Exact repetition of every record is required.

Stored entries
........
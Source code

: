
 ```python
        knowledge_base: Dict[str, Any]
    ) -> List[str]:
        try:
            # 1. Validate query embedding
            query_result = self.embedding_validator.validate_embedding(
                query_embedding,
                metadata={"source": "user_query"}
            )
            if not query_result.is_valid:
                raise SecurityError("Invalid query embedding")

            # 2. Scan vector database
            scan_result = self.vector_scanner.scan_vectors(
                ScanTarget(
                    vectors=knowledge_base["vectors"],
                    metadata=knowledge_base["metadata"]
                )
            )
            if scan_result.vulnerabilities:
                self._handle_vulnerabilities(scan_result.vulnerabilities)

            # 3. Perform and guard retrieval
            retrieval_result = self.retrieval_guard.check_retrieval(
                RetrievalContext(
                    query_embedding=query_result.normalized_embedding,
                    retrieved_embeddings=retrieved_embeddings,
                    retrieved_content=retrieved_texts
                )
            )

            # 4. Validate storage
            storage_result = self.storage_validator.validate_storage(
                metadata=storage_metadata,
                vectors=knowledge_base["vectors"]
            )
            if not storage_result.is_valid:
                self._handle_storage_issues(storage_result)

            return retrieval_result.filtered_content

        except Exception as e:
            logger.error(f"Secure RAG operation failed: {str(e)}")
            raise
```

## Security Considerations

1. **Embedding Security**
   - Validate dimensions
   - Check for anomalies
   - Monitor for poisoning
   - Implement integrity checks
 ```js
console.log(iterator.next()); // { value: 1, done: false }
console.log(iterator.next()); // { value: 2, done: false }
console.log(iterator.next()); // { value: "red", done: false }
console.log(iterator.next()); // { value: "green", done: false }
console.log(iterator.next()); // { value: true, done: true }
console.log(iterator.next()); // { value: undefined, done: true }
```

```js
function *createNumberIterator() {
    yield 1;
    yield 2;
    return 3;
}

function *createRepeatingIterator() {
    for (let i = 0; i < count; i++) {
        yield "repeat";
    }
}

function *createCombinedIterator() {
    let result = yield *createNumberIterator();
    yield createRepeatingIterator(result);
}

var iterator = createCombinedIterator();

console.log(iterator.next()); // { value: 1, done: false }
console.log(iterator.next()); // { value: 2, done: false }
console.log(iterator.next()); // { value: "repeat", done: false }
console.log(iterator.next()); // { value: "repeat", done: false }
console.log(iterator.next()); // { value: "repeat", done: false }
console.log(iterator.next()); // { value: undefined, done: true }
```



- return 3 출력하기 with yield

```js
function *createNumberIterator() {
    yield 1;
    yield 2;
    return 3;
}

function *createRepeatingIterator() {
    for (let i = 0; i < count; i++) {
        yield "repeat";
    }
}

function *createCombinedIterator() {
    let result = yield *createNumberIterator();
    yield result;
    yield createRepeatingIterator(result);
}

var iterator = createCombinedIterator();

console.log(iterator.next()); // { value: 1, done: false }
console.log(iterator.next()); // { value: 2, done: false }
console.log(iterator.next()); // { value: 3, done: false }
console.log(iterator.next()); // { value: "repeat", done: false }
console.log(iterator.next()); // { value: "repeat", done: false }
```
........
* _RESULT_:
Source code

:
 ```python
        knowledge_base: Dict[str, Any]
    ) -> List[str]:
        try:
            # 1. Validate query embedding
            query_result = self.embedding_validator.validate_embedding(
                query_embedding,
                metadata={"source": "user_query"}
            )
            if not query_result.is_valid:
                raise SecurityError("Invalid query embedding")

            # 2. Scan vector database
            scan_result = self.vector_scanner.scan_vectors(
                ScanTarget(
                    vectors=knowledge_base["vectors"],
                    metadata=knowledge_base["metadata"]
                )
            )
            if scan_result.vulnerabilities:
                self._handle_vulnerabilities(scan_result.vulnerabilities)

            # 3. Perform and guard retrieval
            retrieval_result = self.retrieval_guard.check_retrieval(
                RetrievalContext(
                    query_embedding=query_result.normalized_embedding,
                    retrieved_embeddings=retrieved_embeddings,
                    retrieved_content=retrieved_texts
                )
            )

            # 4. Validate storage
            storage_result = self.storage_validator.validate_storage(
                metadata=storage_metadata,
                vectors=knowledge_base["vectors"]
            )
            if not storage_result.is_valid:
                self._handle_storage_issues(storage_result)

            return retrieval_result.filtered_content

        except Exception as e:
            logger.error(f"Secure RAG operation failed: {str(e)}")
            raise
```

## Security Considerations

1. **Embedding Security**
   - Validate dimensions
   - Check for anomalies
   - Monitor for poisoning
   - Implement integrity checks
 ```js
console.log(iterator.next()); // { value: 1, done: false }
console.log(iterator.next()); // { value: 2, done: false }
console.log(iterator.next()); // { value: "red", done: false }
console.log(iterator.next()); // { value: "green", done: false }
console.log(iterator.next()); // { value: true, done: true }
console.log(iterator.next()); // { value: undefined, done: true }
```

```js
function *createNumberIterator() {
    yield 1;
    yield 2;
    return 3;
}

function *createRepeatingIterator() {
    for (let i = 0; i < count; i++) {
        yield "repeat";
    }
}

function *createCombinedIterator() {
    let result = yield *createNumberIterator();
    yield createRepeatingIterator(result);
}

var iterator = createCombinedIterator();

console.log(iterator.next()); // { value: 1, done: false }
console.log(iterator.next()); // { value: 2, done: false }
console.log(iterator.next()); // { value: "repeat", done: false }
console.log(iterator.next()); // { value: "repeat", done: false }
console.log(iterator.next()); // { value: "repeat", done: false }
console.log(iterator.next()); // { value: undefined, done: true }
```



- return 3 출력하기 with yield

```js
function *createNumberIterator() {
    yield 1;
    yield 2;
    return 3;
}

function *createRepeatingIterator() {
    for (let i = 0; i < count; i++) {
        yield "repeat";
    }
}

function *createCombinedIterator() {
    let result = yield *createNumberIterator();
    yield result;
    yield createRepeatingIterator(result);
}

var iterator = createCombinedIterator();

console.log(iterator.next()); // { value: 1, done: false }
console.log(iterator.next()); // { value: 2, done: false }
console.log(iterator.next()); // { value: 3, done: false }
console.log(iterator.next()); // { value: "repeat", done: false }
console.log(iterator.next()); // { value: "repeat", done: false }
```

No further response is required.